Vulnerability 4: Weak PRNG in Password Generator (LCG Cracking)

Location

/root/passwdGen.py on the host container — used to generate the router's root password.

Description

The script used a Linear Congruential Generator (LCG) seeded with only 3 random bytes. That is a search space of 2^24 (roughly 16.7 million possibilities) — trivially brute-forceable.

Exploitation

A Python script tried all 16.7 million seeds and compared the output against the known password format. Seed 12354 produced the router password:

X@@z:jO:0C/>T;wD

Impact

SSH access as root to the router container at 10.0.42.1.

Remediation

Use a cryptographically secure random number generator (e.g. Python's secrets module) with at least 128 bits of entropy for any credential generation.

Vulnerability 5: Stack Buffer Overflow in pwn1 Service

Location

/root/git/pwn1/pwn1 on the router, listening on port 55 (TCP).

Description

The C program allocated a 16-byte buffer on the stack but read up to 1 MB of input. It then executed jmp *%rbp, allowing the attacker to control program flow via the rbp register.

Exploitation

A payload containing a NOP sled and execve shellcode was sent via netcat. cat was kept open to preserve stdin for the spawned shell:

(cat pwn1_payload; cat) | nc 10.0.42.1 55

Impact

root@router achieved.

Remediation

Enable stack protection (-fstack-protector), enable ASLR, and use safe input functions like fgets with a size limit. Never use unbounded reads into fixed-size buffers.

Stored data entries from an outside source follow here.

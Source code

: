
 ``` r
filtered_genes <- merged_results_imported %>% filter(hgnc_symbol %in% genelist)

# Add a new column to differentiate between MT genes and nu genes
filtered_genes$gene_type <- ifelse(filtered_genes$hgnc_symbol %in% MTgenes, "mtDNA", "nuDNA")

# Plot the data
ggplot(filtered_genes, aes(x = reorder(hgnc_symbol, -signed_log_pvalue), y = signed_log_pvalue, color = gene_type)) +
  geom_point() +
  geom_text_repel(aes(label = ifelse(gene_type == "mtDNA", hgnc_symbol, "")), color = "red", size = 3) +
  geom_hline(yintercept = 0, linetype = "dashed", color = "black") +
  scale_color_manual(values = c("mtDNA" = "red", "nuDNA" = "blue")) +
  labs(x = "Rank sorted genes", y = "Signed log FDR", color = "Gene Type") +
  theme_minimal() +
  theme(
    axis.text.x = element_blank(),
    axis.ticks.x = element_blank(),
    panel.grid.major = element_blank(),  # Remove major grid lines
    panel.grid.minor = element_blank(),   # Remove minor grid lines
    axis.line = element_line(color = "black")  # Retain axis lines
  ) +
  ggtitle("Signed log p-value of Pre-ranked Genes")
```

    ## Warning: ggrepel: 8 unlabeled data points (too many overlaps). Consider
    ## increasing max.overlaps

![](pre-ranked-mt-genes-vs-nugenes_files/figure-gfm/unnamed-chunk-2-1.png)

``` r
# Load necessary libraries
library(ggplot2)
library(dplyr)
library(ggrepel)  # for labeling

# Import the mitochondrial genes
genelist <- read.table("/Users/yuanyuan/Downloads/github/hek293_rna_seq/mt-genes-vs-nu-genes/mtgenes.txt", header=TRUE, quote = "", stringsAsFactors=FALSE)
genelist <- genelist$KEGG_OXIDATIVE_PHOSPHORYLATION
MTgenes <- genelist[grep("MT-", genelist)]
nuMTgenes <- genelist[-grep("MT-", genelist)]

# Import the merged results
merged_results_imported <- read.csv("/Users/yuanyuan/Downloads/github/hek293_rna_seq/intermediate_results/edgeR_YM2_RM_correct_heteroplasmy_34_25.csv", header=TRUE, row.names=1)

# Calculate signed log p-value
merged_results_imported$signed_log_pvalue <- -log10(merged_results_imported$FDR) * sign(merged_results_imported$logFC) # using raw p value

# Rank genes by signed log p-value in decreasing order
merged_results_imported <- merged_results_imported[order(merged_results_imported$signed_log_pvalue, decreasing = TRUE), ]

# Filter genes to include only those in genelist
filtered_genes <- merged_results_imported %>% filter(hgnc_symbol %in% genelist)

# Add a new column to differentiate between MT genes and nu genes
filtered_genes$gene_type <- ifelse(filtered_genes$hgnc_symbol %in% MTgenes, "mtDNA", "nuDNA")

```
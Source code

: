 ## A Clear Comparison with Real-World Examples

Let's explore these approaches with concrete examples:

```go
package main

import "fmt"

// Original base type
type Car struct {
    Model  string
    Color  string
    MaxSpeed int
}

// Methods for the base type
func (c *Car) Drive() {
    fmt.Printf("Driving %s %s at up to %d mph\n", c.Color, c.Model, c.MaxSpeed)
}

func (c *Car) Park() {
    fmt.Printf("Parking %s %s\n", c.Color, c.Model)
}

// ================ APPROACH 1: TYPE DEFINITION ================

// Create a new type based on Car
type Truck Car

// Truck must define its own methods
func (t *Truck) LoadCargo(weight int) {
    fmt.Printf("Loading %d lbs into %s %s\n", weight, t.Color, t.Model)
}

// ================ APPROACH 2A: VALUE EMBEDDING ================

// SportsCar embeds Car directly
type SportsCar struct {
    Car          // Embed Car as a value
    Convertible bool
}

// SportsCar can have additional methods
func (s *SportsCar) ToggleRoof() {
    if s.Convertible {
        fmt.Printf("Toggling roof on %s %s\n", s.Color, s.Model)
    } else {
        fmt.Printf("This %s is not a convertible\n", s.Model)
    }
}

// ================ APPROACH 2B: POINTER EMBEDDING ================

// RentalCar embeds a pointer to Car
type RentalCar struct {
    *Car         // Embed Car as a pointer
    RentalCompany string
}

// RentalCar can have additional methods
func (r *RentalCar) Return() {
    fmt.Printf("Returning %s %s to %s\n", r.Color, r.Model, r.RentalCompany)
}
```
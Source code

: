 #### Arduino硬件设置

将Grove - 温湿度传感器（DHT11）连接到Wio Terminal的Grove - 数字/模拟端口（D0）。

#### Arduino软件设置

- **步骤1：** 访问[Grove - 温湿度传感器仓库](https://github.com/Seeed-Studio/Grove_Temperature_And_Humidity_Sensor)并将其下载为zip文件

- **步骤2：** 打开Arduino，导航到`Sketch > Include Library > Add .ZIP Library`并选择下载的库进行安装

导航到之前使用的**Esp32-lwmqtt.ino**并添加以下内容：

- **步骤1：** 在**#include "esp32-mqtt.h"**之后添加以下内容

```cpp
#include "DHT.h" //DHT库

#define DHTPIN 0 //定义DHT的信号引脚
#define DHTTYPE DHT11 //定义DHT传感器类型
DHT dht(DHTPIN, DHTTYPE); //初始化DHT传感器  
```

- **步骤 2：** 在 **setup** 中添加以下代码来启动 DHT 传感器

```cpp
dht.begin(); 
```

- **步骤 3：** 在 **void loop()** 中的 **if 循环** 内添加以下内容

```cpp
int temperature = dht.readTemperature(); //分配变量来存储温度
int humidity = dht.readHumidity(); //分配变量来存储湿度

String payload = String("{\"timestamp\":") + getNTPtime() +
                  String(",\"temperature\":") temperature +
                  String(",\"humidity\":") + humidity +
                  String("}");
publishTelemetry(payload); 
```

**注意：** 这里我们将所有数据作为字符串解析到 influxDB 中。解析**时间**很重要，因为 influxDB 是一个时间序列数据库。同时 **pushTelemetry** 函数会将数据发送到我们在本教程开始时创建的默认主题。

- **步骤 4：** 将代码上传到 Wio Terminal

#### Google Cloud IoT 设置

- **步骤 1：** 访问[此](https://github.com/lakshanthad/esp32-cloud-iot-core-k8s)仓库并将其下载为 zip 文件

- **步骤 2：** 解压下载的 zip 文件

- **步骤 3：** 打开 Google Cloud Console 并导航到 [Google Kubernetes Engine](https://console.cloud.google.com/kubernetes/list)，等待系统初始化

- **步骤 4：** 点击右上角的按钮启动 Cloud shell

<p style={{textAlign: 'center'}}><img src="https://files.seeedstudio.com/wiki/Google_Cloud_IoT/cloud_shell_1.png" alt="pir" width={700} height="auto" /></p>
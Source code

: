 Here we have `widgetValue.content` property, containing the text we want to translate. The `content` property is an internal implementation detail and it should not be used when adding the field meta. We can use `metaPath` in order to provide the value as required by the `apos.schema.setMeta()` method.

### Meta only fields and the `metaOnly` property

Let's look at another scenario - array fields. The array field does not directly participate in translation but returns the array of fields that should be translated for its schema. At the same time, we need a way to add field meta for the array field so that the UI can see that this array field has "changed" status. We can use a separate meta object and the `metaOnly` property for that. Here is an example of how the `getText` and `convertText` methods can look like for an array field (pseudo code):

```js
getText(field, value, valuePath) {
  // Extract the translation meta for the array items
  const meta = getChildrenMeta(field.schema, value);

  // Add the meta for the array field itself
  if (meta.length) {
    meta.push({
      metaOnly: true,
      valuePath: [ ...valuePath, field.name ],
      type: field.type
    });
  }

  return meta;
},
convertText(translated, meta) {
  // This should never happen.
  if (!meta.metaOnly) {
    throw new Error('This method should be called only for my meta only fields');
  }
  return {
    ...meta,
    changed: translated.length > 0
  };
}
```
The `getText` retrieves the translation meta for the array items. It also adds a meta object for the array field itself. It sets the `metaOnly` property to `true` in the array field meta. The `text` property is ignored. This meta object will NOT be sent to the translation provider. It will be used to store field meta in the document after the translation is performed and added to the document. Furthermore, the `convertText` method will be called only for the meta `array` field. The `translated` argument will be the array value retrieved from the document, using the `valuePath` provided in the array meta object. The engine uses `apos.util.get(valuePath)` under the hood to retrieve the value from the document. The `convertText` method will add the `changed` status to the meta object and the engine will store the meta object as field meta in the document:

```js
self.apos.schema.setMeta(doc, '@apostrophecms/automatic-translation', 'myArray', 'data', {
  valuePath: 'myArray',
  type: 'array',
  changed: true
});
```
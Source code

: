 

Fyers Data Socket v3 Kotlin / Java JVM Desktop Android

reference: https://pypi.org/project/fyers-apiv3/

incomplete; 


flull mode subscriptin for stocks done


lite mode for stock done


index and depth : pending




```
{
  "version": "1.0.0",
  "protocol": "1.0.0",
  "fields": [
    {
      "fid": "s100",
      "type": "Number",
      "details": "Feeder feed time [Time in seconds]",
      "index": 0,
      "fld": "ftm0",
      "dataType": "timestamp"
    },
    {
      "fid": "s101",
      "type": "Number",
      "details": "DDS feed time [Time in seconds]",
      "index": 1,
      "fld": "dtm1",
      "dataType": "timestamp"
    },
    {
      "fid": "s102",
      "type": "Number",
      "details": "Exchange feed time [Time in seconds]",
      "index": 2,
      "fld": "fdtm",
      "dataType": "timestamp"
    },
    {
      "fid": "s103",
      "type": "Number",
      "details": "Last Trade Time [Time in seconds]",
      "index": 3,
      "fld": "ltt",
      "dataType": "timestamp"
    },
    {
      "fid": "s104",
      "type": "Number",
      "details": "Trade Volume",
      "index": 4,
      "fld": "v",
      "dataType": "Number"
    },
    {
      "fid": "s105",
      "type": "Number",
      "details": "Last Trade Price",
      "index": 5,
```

Vulnerability 6: Custom V8/WASM JIT Opcode — Arbitrary Code Execution

Location

wat container at 10.0.67.102:3000, running a patched Node.js 20.19.2.

Description

The Node.js installation was patched with a custom WASM opcode 0xcc called JmpRel(imm32). It emitted a raw x86 jmp instruction (E9 xx xx xx xx) directly into JIT-compiled code with no safety checks. Combined with the server instantiating WASM modules (including start sections) and running as root, this enabled arbitrary native code execution.

Exploitation

  1. A VXLAN VPN tunnel was established via vpn@printserver to reach the wat container
  2. A WASM module was constructed with a start section (auto-executed on new WebAssembly.Instance())
  3. i32.const instructions encoded shellcode bytes as immediates, and JmpRel jumped to them
  4. The x86 shellcode executed as root inside the wat container

Impact

Arbitrary code execution as root@wat. Because the wat container's nspawn configuration included Bind=/root, the container's /root/ directory shared the host's file system. Write access to /root/.ssh/authorized_keys gave full root access to the print server.

Remediation

  • Remove custom JIT opcodes from production environments
  • Never apply unvalidated JIT modifications
  • Run sandboxed services as unprivileged users with no-new-privileges
  • Avoid bind-mounting sensitive host directories (like /root/) into containers that expose network services

Full Attack Chain

SQL Injection (port 80)
    ↓ SSH credentials exfiltrated
user@hostcontainer
    ↓ apt post-invoke injection
root@hostcontainer
    ↓ LCG password cracking
root@router (10.0.42.1)
    ↓ Buffer overflow on port 55
root@router (confirmed)
    ↓ VXLAN VPN + WASM JIT exploit
root@wat → Bind=/root mount
    ↓
ROOT ACCESS TO PRINTSERVER ✓

Conclusion

This engagement covered a broad spectrum of security vulnerabilities — from web application flaws through reverse engineering, cryptographic weaknesses, and binary exploitation, all the way down to JIT-level code execution on a patched JavaScript runtime. The attack chain demonstrates how seemingly isolated low-severity issues can be combined to achieve full system compromise.